YOUR GOAL:
Filter on the word "필수옵션": copy each matching line from the listing below.

RECORDS FOR THIS TASK:
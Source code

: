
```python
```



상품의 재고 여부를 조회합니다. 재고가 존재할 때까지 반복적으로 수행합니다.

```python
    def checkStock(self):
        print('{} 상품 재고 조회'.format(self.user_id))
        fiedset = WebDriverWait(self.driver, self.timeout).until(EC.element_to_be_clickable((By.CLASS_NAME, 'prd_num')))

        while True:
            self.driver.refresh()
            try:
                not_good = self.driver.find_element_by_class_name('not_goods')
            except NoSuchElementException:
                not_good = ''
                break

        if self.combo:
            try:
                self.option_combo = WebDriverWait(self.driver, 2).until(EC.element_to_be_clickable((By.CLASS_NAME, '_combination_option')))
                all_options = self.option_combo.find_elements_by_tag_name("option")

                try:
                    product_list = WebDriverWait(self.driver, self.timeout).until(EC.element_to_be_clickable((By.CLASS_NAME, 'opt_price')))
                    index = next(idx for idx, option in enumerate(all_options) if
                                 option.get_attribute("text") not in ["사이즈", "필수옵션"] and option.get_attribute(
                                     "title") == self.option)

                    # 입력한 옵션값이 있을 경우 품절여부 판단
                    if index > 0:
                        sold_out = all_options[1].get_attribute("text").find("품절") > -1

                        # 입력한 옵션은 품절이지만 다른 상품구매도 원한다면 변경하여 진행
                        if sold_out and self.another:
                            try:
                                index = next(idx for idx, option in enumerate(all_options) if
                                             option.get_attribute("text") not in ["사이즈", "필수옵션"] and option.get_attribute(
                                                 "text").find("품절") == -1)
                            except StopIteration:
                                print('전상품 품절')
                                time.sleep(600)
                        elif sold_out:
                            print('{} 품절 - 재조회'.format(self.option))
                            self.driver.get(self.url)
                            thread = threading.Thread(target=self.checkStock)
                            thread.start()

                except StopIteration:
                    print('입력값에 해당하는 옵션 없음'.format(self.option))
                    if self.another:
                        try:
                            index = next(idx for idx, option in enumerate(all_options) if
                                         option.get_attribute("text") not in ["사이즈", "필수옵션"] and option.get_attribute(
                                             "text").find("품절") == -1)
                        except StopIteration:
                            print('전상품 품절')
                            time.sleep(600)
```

ANSWER SECTION:
                                 option.get_attribute("text") not in ["사이즈", "필수옵션"] and option.get_attribute(
                                             option.get_attribute("text") not in ["사이즈", "필수옵션"] and option.get_attribute(
                                         option.get_attribute("text") not in ["사이즈", "필수옵션"] and option.get_attribute(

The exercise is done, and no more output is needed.